[Exercise description]:
Would you please copy each line below that includes the string "Computer"?

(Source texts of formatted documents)

::::::

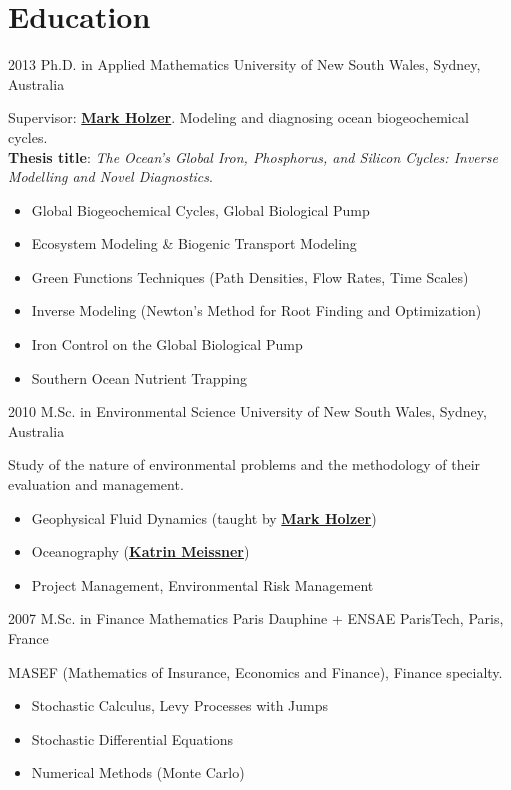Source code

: \documentclass[12pt]{friggeri-cv}
\begin{document}
\newpage
\section{Education}
\begin{entrylist}
  \entry
    {2013}
    {Ph.D. in Applied Mathematics}
    {University of New South Wales, Sydney, Australia}
    {Supervisor: \hyperref[MH]{\textbf{Mark Holzer}}.
    Modeling and diagnosing ocean biogeochemical cycles.\\
    \textbf{Thesis title}: \emph{The Ocean's Global Iron, Phosphorus, and Silicon Cycles: Inverse Modelling and Novel Diagnostics}.
    \begin{itemize}
        \item Global Biogeochemical Cycles, Global Biological Pump
        \item Ecosystem Modeling \& Biogenic Transport Modeling
        \item Green Functions Techniques (Path Densities, Flow Rates, Time Scales)
        \item Inverse Modeling (Newton's Method for Root Finding and Optimization)
        \item Iron Control on the Global Biological Pump
        \item Southern Ocean Nutrient Trapping
    \end{itemize}
    }

  \entry
    {2010}
    {M.Sc. in Environmental Science}
    {University of New South Wales, Sydney, Australia}
    {Study of the nature of environmental problems and the methodology of their evaluation and management.
    \begin{itemize}
      \item Geophysical Fluid Dynamics (taught by \hyperref[MH]{\textbf{Mark Holzer}})
      \item Oceanography (\hyperref[KM]{\textbf{Katrin Meissner}})
      \item Project Management, Environmental Risk Management
    \end{itemize}
    }

  \entry
    {2007}
    {M.Sc. in Finance Mathematics}
    {Paris Dauphine + ENSAE ParisTech, Paris, France}
    {MASEF (Mathematics of Insurance, Economics and Finance), Finance specialty.
    \begin{itemize}
        \item Stochastic Calculus, Levy Processes with Jumps
        \item Stochastic Differential Equations
        \item Numerical Methods (Monte Carlo)
    \end{itemize}
    }


\end{entrylist}
\end{document}

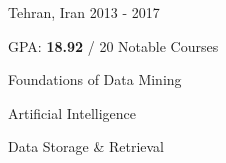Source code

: \begin{cventries}
	{Tehran, Iran} %
	{2013 - 2017} %
	{
		GPA: \textbf{18.92} / 20
		\newline
		\textcolor{awesome}{Notable Courses}
		\vspace{-.4cm}
		\begin{multicols}{3}
			\begin{cvitems}
\iffalse                
				\item {Foundations of Data Mining \hspace{0.5cm} 20}
				\item {Stochastic Processes \hspace{0.5cm} 20}
				\item {Artificial Intelligence \hspace{0.5cm} 20}
				\item {Engineering Statistics \hspace{0.5cm} 17}
%
                \item {Data Storage \& Retrieval \hspace{0.5cm} 20}
                \item {Theory of Machines \& Languages \hspace{0.5cm} 20}                
                \item {Principles of Database Design \hspace{0.5cm} 18.8}
                \item {Design of Algorithms \hspace{0.5cm} 20}
                \item {Data Struct. \& Algorithms \hspace{0.5cm} 19.7}
%
                \item {Advanced Computer Programming \hspace{0.5cm} 20}
                \item {Discrete Structures \hspace{0.5cm} 15}
                \item {Principles of Computer \& Prog. \hspace{0.5cm} 20}
\fi
    			\item {Foundations of Data Mining}
				\item {Artificial Intelligence}
                \item {Data Storage \& Retrieval}
			\end{cvitems}
		\end{multicols}
	}
    \vspace{-1cm}
\end{cventries}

::::::

[Task solution]:
                \item {Advanced Computer Programming \hspace{0.5cm} 20}
                \item {Principles of Computer \& Prog. \hspace{0.5cm} 20}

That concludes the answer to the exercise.